Movies
reprint or license print story Print email this story to a friend E-Mail

tool name

close
tool goes here
Comments (0) |

Spike Jonze's 'Wild Things' took a long journey to big screen

Maurice Sendak's classic tale of a troubled boy's adventures with fantastic creatures took its own long, risky journey on its way to the big screen

By Mark Caro Chicago Tribune

The promotional materials for Spike Jonze's long- gestating film adaptation of Maurice Sendak's Where the Wild Things Are kick off with this quote from the director: "I didn't set out to make a children's movie; I set out to make a movie about childhood."

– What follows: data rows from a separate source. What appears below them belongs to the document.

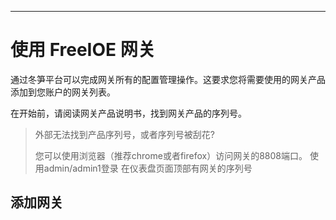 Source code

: 
---

# 使用 FreeIOE 网关

通过冬笋平台可以完成网关所有的配置管理操作。这要求您将需要使用的网关产品添加到您账户的网关列表。

在开始前，请阅读网关产品说明书，找到网关产品的序列号。

>
> 外部无法找到产品序列号，或者序列号被刮花?
>
> 您可以使用浏览器（推荐chrome或者firefox）访问网关的8808端口。
> 使用admin/admin1登录
> 在仪表盘页面顶部有网关的序列号

## 添加网关

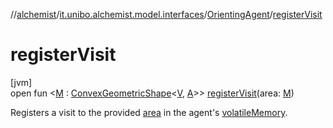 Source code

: //[alchemist](../../../index.md)/[it.unibo.alchemist.model.interfaces](../index.md)/[OrientingAgent](index.md)/[registerVisit](register-visit.md)

# registerVisit

[jvm]\
open fun <[M](register-visit.md) : [ConvexGeometricShape](../../it.unibo.alchemist.model.interfaces.geometry/-convex-geometric-shape/index.md)<[V](index.md), [A](index.md)>> [registerVisit](register-visit.md)(area: [M](register-visit.md))

Registers a visit to the provided [area](register-visit.md) in the agent's [volatileMemory](volatile-memory.md).

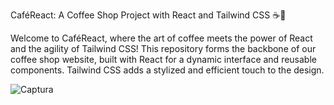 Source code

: CaféReact: A Coffee Shop Project with React and Tailwind CSS ☕💟

Welcome to CaféReact, where the art of coffee meets the power of React and the agility of Tailwind CSS! This repository forms the backbone of our coffee shop website, built with React for a dynamic interface and reusable components.
Tailwind CSS adds a stylized and efficient touch to the design.

![Captura](https://github.com/aamotta0/coffe_shop_React/assets/144195828/ab84d7d7-bad0-4371-8436-6ce6756de0c7)


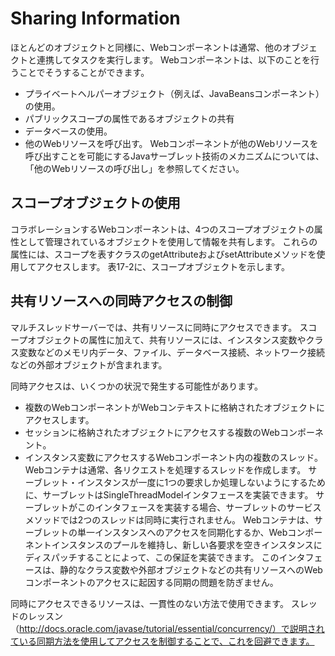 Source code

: # Sharing Information
ほとんどのオブジェクトと同様に、Webコンポーネントは通常、他のオブジェクトと連携してタスクを実行します。 Webコンポーネントは、以下のことを行うことでそうすることができます。
- プライベートヘルパーオブジェクト（例えば、JavaBeansコンポーネント）の使用。
- パブリックスコープの属性であるオブジェクトの共有
- データベースの使用。
- 他のWebリソースを呼び出す。 Webコンポーネントが他のWebリソースを呼び出すことを可能にするJavaサーブレット技術のメカニズムについては、「他のWebリソースの呼び出し」を参照してください。

## スコープオブジェクトの使用
コラボレーションするWebコンポーネントは、4つのスコープオブジェクトの属性として管理されているオブジェクトを使用して情報を共有します。 これらの属性には、スコープを表すクラスのgetAttributeおよびsetAttributeメソッドを使用してアクセスします。 表17-2に、スコープオブジェクトを示します。

## 共有リソースへの同時アクセスの制御
マルチスレッドサーバーでは、共有リソースに同時にアクセスできます。 スコープオブジェクトの属性に加えて、共有リソースには、インスタンス変数やクラス変数などのメモリ内データ、ファイル、データベース接続、ネットワーク接続などの外部オブジェクトが含まれます。

同時アクセスは、いくつかの状況で発生する可能性があります。
- 複数のWebコンポーネントがWebコンテキストに格納されたオブジェクトにアクセスします。
- セッションに格納されたオブジェクトにアクセスする複数のWebコンポーネント。
- インスタンス変数にアクセスするWebコンポーネント内の複数のスレッド。 Webコンテナは通常、各リクエストを処理するスレッドを作成します。 サーブレット・インスタンスが一度に1つの要求しか処理しないようにするために、サーブレットはSingleThreadModelインタフェースを実装できます。 サーブレットがこのインタフェースを実装する場合、サーブレットのサービスメソッドでは2つのスレッドは同時に実行されません。 Webコンテナは、サーブレットの単一インスタンスへのアクセスを同期化するか、Webコンポーネントインスタンスのプールを維持し、新しい各要求を空きインスタンスにディスパッチすることによって、この保証を実装できます。 このインタフェースは、静的なクラス変数や外部オブジェクトなどの共有リソースへのWebコンポーネントのアクセスに起因する同期の問題を防ぎません。

同時にアクセスできるリソースは、一貫性のない方法で使用できます。 スレッドのレッスン（http://docs.oracle.com/javase/tutorial/essential/concurrency/）で説明されている同期方法を使用してアクセスを制御することで、これを回避できます。
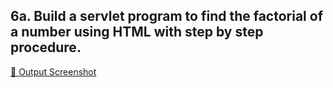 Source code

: ## 6a. Build a servlet program to find the factorial of a number using HTML with step by step procedure.

[🔗 Output Screenshot](https://github.com/SmShravya/Advanced-Java/blob/main/6%20ServletPrograms/6a%20Factorial_Servlet/factorialservlet.png)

Warner Bros. has reason to emphasize this distinction: Jonze's Wild Things reveres the spirit of Sendak's 1963 picture book, but it's quite a different beast.

Max, the troublemaking kid at the center of the action, is older. So, presumably, will be the film's audience.

Author Dave Eggers, who co-wrote the screenplay with Jonze, said the movie's influences certainly went beyond the standard kiddie fare. "The movies that we talked about at the very beginning — Wizard of Oz and Black Stallion and My Life as a Dog and 400 Blows — were about childhood and did it from a child's-eye view as opposed to more like, I call them confections," Eggers said over lunch recently with the director and actors Max Records (who plays Max) and Catherine Keener (who plays his mom).

"It wasn't like we were making this anti-kids movie," Jonze said. "We were working from the inside out in terms of what we wanted it to feel like, as opposed to the outside in in terms of what shelf it was going to go on in the video store."

But Jonze's approach launched him onto a journey at least as long and perilous as Max's. Although a seven- minute, animated Wild Things was made in 1973 (and updated in the 1980s), Sendak spent years trying to launch a feature-length film and eventually approached Jonze, whom he'd befriended on a project before the director made his 1999 breakthrough film Being John Malkovich.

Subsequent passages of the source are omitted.